I started up and discovered I wasn’t alone. Everybody had enough of that graveyard. Tara, Mitzy and the boy were at my heels; Fleming and a groggy Noah, supporting each other, followed.
Thirteen
The altar was covered with a layer of stone fragments, and there was a fresh hole over it in the ceiling. Maybe one of the old man’s gods felt left out of his big-wind dance. The room above was intact — the entrance open and only the stone-slab door blown off. The parade was pocked with gaping pits, and the rubble spread from wall to wall. The turret above the breakwater had taken a direct hit — it simply wasn’t there any more. A few of the rooms were gone, and the fortress wall behind one of them was leveled.
The old patriarch dropped a hand onto Fleming’s shoulder, surveying the damage. His jaw was set in deep anger. He turned to look out across the mountain top, thought for a minute, then said something in patois to the doctor. Whatever he said brought a half-certain, half-speculative smile from the president of Grand LaClare Island.
Over the treetops a huge blue-black cloud was moving toward us. The trees were thrashing, their pale leaves shimmering. Through the new hole in the wall I could see the waves rising. As I stood watching the cove entrance, I spotted a long gray shape nosing gingerly through — a Corvette. I wondered what she thought her light guns could accomplish that the bomb sticks hadn’t already done.
Beside me Mitzy Gardner chuckled. “Beautiful little beast, isn’t she. What do you think Jerome’s navy will try now?”
“I don’t think this ship is his. She’s flying a Cuban flag, but I’ll lay odds that her skipper’s name is something like Ivan, not Juan. She’s an antisubmarine ship — carries eggs in her belly. She may think she can mine the cliff and blow us up.”
If so, she would have to lay in close or use frogmen, and I could handle them. The rest of our party came to watch her approach. She was barely moving, feeling her way through the shallows, heading toward the breakwater. I didn’t think she’d come in far enough to hit it, but I couldn’t help hoping she would.
She didn’t. She hove to just beyond the reach of our guns and put four black-suited swimmers over the side, lowering depth charges to them. They submerged. I gave them time to come well within range, then sprayed a pattern of lead in the water, working out from the base across their probable path. The first passes didn’t get results. But the next one did.

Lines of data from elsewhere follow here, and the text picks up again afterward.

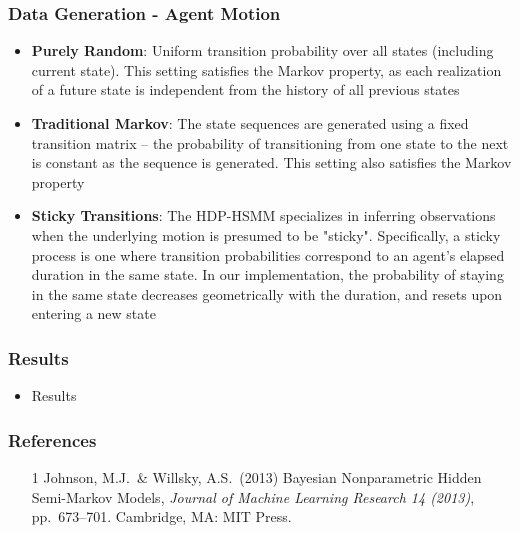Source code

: \documentclass{beamer}
\begin{document}
\begin{frame}
    \frametitle{Data Generation - Agent Motion}
    \begin{itemize}
    \item \textbf{Purely Random}: Uniform transition probability over all states (including current state). This setting satisfies the Markov property, as each realization of a future state is independent from the history of all previous states
    \item \textbf{Traditional Markov}: The state sequences are generated using a fixed transition matrix -- the probability of transitioning from one state to the next is constant as the sequence is generated. This setting also satisfies the Markov property
    \item \textbf{Sticky Transitions}: The HDP-HSMM specializes in inferring observations when the underlying motion is presumed to be "sticky". Specifically, a sticky process is one where transition probabilities correspond to an agent's elapsed duration in the same state. In our implementation, the probability of staying in the same state decreases geometrically with the duration, and resets upon entering a new state
    \end{itemize}
\end{frame}

\begin{frame}
    \frametitle{Results}
    \begin{itemize}
        \item Results
    \end{itemize}
\end{frame}


\begin{frame}
    \frametitle{References}
    \begin{itemize}
        \item [1] Johnson, M.J.\ \& Willsky, A.S.\ (2013) Bayesian Nonparametric Hidden Semi-Markov Models, {\it Journal of Machine Learning Research 14 (2013)},
        pp.\ 673--701. Cambridge, MA: MIT Press.
    \end{itemize}
\end{frame}
\end{document}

The water erupted in a boiling spout. The swimmers were bunched. All four charges went off together. Tons of water and scraps of black flew into the air. Water rushed in on the enormous spout, and when it subsided, a wave rose, circling outward, the force of concussion in the shallow water drove the wave hard into the Corvette, hitting her broadside and slamming her hard over. She took sea on the low side, wallowing back as the wave crashed over her and stayed aboard. It was too much weight. She lay sloshing, rolling sluggishly in the growing swells.

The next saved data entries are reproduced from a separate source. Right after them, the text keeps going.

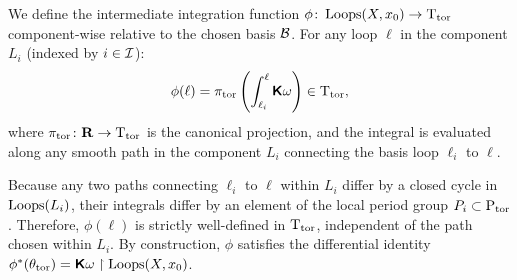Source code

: \documentclass[11pt,reqno,letterpaper,twoside]{amsart}
\begin{document}
  \begin{article}
    \label{art:The Intermediate Integration Function}
    
    We define the intermediate integration function $\phi \colon \Loops(X, x_0) \to \Torus_\tor$ component-wise relative to the chosen basis $\cB$.
    For any loop $\ell$ in the component $L_i$ (indexed by $i \in \cI$):
    \[
      \phi(\ell) = \pi_\tor \left( \int_{\ell_i}^\ell \CHO\omega \right) \in \Torus_\tor,
      \]
    where $\pi_\tor \colon \fieldR \to \Torus_\tor$ is the canonical projection,
    and the integral is evaluated along any smooth path in the component $L_i$ connecting the basis loop $\ell_i$ to $\ell$.
    
    Because any two paths connecting $\ell_i$ to $\ell$ within $L_i$ differ by a closed cycle in $\Loops(L_i)$,
    their integrals differ by an element of the local period group $P_i \subset \Periods_\tor$.
    Therefore,
    $\phi(\ell)$ is strictly well-defined in $\Torus_\tor$,
    independent of the path chosen within $L_i$.
    By construction,
    $\phi$ satisfies the differential identity $\phi^*(\theta_\tor) = \CHO\omega \restriction \Loops(X, x_0)$.
  \end{article}
  
\end{document}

I didn’t think she would float long. The black cloud was billowing upward. The wind roared, and whitecaps ran before it.
At first I didn’t hear the other sound. But suddenly a squadron of chopper gun ships came into view. It was lousy flying weather for the helicopters, but lives are the cheapest commodity the communist countries have.
“Take cover.” I had to shout against the noise. “They’ll attack us here, then set one down. Get moving!”
Noah and the boy lifted Fleming and carried him toward the tunnel, with Tara Sawyer behind them. Mitzy and I brought up the rear. Tara got as far as the stairs, then swung back, defiant.